IN MY FATHER’S HOUSE

“What do you hope to accomplish today?” an off-screen filmmaker asks her subject, the Chicago hip-hop artist Che Smith (better known as “Rhymefest,” co-writer of Kanye West’s Grammy-winning “Jesus Walks,” and more recently, the Academy Award-winning “Glory”). Smith sits in his car, preparing to meet his homeless alcoholic father Brian for the first time since his dad walked out of his life over 20 years before. “Seeing what I could be,” the famous rapper, and dedicated husband and father, tentatively replies. “I’m a piece of him…Maybe a part of why I’m here is to maybe even turn that around for him. Maybe that means something for me in the future.”
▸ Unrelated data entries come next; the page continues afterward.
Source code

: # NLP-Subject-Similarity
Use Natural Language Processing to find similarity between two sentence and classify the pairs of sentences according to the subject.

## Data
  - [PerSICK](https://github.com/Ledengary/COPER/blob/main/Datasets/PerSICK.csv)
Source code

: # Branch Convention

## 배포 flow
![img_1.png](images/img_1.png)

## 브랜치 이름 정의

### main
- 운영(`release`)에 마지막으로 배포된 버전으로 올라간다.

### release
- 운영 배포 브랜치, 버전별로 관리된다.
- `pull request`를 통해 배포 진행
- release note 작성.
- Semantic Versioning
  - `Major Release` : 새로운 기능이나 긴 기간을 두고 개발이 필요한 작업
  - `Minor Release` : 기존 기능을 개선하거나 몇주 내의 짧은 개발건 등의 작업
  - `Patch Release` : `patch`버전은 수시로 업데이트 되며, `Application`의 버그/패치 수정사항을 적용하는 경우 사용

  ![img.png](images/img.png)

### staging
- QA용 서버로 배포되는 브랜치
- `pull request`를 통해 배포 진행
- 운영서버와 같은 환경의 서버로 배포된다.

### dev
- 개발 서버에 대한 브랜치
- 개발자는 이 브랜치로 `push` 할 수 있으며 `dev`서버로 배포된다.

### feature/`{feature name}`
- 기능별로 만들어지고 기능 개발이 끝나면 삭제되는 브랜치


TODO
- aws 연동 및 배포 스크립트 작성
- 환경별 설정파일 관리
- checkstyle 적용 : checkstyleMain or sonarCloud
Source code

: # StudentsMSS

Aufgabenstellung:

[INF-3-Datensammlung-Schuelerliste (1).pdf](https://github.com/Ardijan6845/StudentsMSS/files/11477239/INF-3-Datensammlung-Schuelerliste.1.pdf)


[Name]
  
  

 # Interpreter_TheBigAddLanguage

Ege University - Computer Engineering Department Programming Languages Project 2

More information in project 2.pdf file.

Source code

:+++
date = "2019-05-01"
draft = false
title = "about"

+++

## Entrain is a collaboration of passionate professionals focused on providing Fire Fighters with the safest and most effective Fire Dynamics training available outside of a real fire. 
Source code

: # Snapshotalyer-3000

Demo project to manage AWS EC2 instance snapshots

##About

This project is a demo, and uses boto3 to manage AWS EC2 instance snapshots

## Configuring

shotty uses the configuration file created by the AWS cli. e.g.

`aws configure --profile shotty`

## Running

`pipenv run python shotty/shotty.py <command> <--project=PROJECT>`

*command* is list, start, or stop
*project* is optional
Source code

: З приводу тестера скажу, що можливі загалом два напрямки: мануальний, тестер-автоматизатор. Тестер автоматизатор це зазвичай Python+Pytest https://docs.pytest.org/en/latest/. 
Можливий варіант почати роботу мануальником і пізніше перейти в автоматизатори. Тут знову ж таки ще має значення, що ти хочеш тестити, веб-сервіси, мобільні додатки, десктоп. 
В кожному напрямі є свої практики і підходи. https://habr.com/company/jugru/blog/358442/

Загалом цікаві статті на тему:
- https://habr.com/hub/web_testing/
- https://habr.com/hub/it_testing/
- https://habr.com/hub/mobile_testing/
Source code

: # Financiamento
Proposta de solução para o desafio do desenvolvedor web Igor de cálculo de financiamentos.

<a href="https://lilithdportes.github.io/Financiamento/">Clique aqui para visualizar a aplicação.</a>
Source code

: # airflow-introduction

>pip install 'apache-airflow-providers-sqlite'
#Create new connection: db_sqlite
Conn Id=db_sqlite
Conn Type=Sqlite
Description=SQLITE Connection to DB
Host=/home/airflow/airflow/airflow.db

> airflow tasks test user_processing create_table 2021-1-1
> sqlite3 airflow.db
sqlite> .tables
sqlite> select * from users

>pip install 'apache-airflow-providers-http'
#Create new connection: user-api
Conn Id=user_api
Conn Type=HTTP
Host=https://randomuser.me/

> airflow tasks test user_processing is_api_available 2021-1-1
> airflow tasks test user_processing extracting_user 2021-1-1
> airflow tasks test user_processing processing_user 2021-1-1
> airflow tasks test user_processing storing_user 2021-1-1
And within such a simple and profound admission rests the heart of “In My Father’s House,” the latest flick from critically acclaimed documentarians Ricki Stern and Annie Sundberg. Through terrific use of home movie footage – and present-day shots rendered to evoke home movie footage – Stern and Sundberg have crafted an artistic and smartly complicated portrait of fatherhood and legacy told through the tale of an everyday hero (albeit one who grew up with Kanye). Following the strong and sensitive Smith on his powerful emotional journey, which begins when he buys his childhood home on Chicago’s South Side, the co-directors always remain unobtrusive. Smith both gives back to his community – helming a local radio show along with a safe space for kids – as well as learns from it. “75% of black children are born into single-parent homes,” he laments. His impetus to reconnect with the man who abandoned him is equal parts personal and universal.

Not to mention full of surprises. There’s a wonderful scene where Smith and his newly sobered up dad sit down for a game of chess. Smith’s father notes that chess is like life, the pieces “like your family. They can help you or they can kill you.” He then goes on to discuss protecting himself “at all costs.” Another scene, in which Smith invites both his father and son to the studio of his call-in radio show, is downright difficult to watch. One after another the callers uniformly chastise deadbeat dads. The elderly Brian listens patiently, seeming to absorb the pain of every fatherless child in Chicago into his now fragile and small frame.

Yet through this and more – including a predictable relapse and an unpredictable DNA test (Smith searches for the truth about a possible third child he’s fathered) – the idealistic rapper continues to strive to be everything to his kids that his dad wasn’t to him. Even as the frail Brian fights just to not fail his son once again. By the end Smith has grown up – as has his dad. “In My Father’s House” is a rare gem indeed – a beautiful love story, and a stunning study in letting go of romanticized expectations, and of learning how to forgive.